Bodybuilding and supplements are synonymous with one another, in fact, there are people out there that believe that the actual sport of bodybuilding is now considered less of a priority than the sale of sports and bodybuilding supplements. Of course, the reason for this, or at least, the reason why so many people think this is all down to money, because the supplement industry is literally worth billions and is probably one of the fastest growing and most competitive industries on the face of the earth. When you purchase any bodybuilding magazine, you may as well be purchasing a supplement advertising magazine because literally more than 50% of their content is nothing but pure ads trying to sell you the latest supplement to hit the market. Now, don’t get us wrong, many of these supplements do indeed work very well when used correctly, but the problem is knowing which ones work, and which ones you should purchase. In terms of popularity, at the top of the mountain you have whey protein, who truthfully will rule the supplement world for the foreseeable future. Second in popularity and sales however, is create. There are many creatine supplements now available, so for that reason we’ll be looking at the best creatine stacks in a bid to determine what actually works depending on your training goals and targets.
What is creatine?
Creatine is actually a naturally occurring amino acid that is present in our own bodies, as well as certain foods, particularly red meat such as beef. It is beneficial for sports and exercise because it helps to generate ATP, which stands for Adenosine Tri-Phosphate. ATP is a natural source of energy used by the muscles in order to make them function. Obviously the more ATP they have, the more energy they will have, so they will be able to function more efficiently. So, if we can naturally synthesize it internally, why do we need it in supplement form? Well, the basic reason is the fact that the amounts we can produce naturally just aren’t enough to make any real difference when it comes to our training. By using a creatine supplement however, your muscles, or rather, the cells within your muscles, become saturated with the molecules, and therefore help improve muscular function.
What are the different types of creatine supplement?
Just to make things even more complicated for those of you who don’t happen to be sports scientists and nutritionists, choosing the best creatine supplement is made even more difficult because of the fact that there are so many different types of create supplement currently available, with each one possessing its own unique benefits and drawbacks. The main creation supplements you are likely to come across include:
Creatine monohydrate – Creatine monohydrate is the most common type of creatine supplement and as considered to be creatine as its most basic form. Not only is it the most common, it is also the most popular, so that should give some sort of indication as to how effective it really is as a supplement.

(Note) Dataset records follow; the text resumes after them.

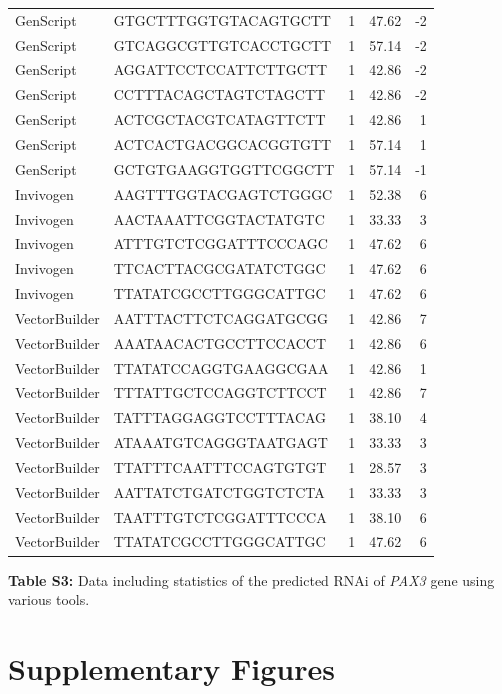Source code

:\documentclass[
]{article}
\begin{document}
\begin{longtable}[]{@{}llrrr@{}}
GenScript & GTGCTTTGGTGTACAGTGCTT & 1 & 47.62 & -2 \\
GenScript & GTCAGGCGTTGTCACCTGCTT & 1 & 57.14 & -2 \\
GenScript & AGGATTCCTCCATTCTTGCTT & 1 & 42.86 & -2 \\
GenScript & CCTTTACAGCTAGTCTAGCTT & 1 & 42.86 & -2 \\
GenScript & ACTCGCTACGTCATAGTTCTT & 1 & 42.86 & 1 \\
GenScript & ACTCACTGACGGCACGGTGTT & 1 & 57.14 & 1 \\
GenScript & GCTGTGAAGGTGGTTCGGCTT & 1 & 57.14 & -1 \\
Invivogen & AAGTTTGGTACGAGTCTGGGC & 1 & 52.38 & 6 \\
Invivogen & AACTAAATTCGGTACTATGTC & 1 & 33.33 & 3 \\
Invivogen & ATTTGTCTCGGATTTCCCAGC & 1 & 47.62 & 6 \\
Invivogen & TTCACTTACGCGATATCTGGC & 1 & 47.62 & 6 \\
Invivogen & TTATATCGCCTTGGGCATTGC & 1 & 47.62 & 6 \\
VectorBuilder & AATTTACTTCTCAGGATGCGG & 1 & 42.86 & 7 \\
VectorBuilder & AAATAACACTGCCTTCCACCT & 1 & 42.86 & 6 \\
VectorBuilder & TTATATCCAGGTGAAGGCGAA & 1 & 42.86 & 1 \\
VectorBuilder & TTTATTGCTCCAGGTCTTCCT & 1 & 42.86 & 7 \\
VectorBuilder & TATTTAGGAGGTCCTTTACAG & 1 & 38.10 & 4 \\
VectorBuilder & ATAAATGTCAGGGTAATGAGT & 1 & 33.33 & 3 \\
VectorBuilder & TTATTTCAATTTCCAGTGTGT & 1 & 28.57 & 3 \\
VectorBuilder & AATTATCTGATCTGGTCTCTA & 1 & 33.33 & 3 \\
VectorBuilder & TAATTTGTCTCGGATTTCCCA & 1 & 38.10 & 6 \\
VectorBuilder & TTATATCGCCTTGGGCATTGC & 1 & 47.62 & 6 \\
\end{longtable}

\textbf{Table S3:} Data including statistics of the predicted RNAi of
\emph{PAX3} gene using various tools.

\newpage

\section{Supplementary Figures}\label{supplementary-figures}
\end{document}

Creatine hydrochloride – Creatine Hydrochloride is basically creatine monohydrate which has been specially bound together with hydrochloric acid. This is to enhance digestion and absorption, as, once ingested, the creatine is converted into a simple form via the acids in your stomach after being consumed. The main reason why this assists with absorption is the fact that the hydrochloric acid makes the creatine far more water soluble than regular monohydrate, which means that it is broken down and digested much quicker.
Creatine Ethyl-Ester – Creatine Ethyl-Ester, or CEE for short, has been specially designed so that, once it is consumed, it is quickly broken down and converted into creatinine, a pro-nutrient which has been found to prove highly beneficial when it comes to ATP production.
Creatine Malate – Creatine malate is creatine which has been bound together with malic acid, which provides significant improvements when it comes to aerobic performance. The malic acid and the creation work together to enhance ATP production, which in turn helps increase energy levels, fight fatigue, and prevent the build up of lactic acid which can lead to painful muscle cramping.
How to find the best creatine stacks and supplements
Now that we know more about what creatine is, how it works, and some of the different creatine supplements that are currently available, we’ll now look at how to find the best stacks and supplements.
Be wary of “proprietary blends” – If you see the words “proprietary blends” on your potential creatine supplement, you will need to execute a certain amount of caution as to whether or not you purchase this product, because proprietary blends should generally be avoided. The reason for this is that, by saying that a product is made up of a proprietary blend, companies can get away with not listing the exact dosages of each ingredient. So, if a product is a proprietary creatine blend, for all you know, your 1000g tub of creatine could only contain 5g of actual creatine, with the other ingredients being made up of cheaper amino acids, and even rice flours (yes, they are allowed to do that).
Always choose reputable brands – This is not only beneficial from an athletic standpoint, this is also beneficial from a general health and well-being standpoint as well. Anybody nowadays can create their own supplement line with the right tools and ingredients, which means that finding effective products is significantly more difficult than it was fifteen years ago or so. By choosing a cheap product from an independent seller, you have no idea how much creatine is in the product, and which other ingredients are in the product. When it comes to sports supplements, always choose reputable brands that have been tried and tested over the years. That way you know exactly how much of each ingredient you’re getting, and exactly what is contained within your supplements.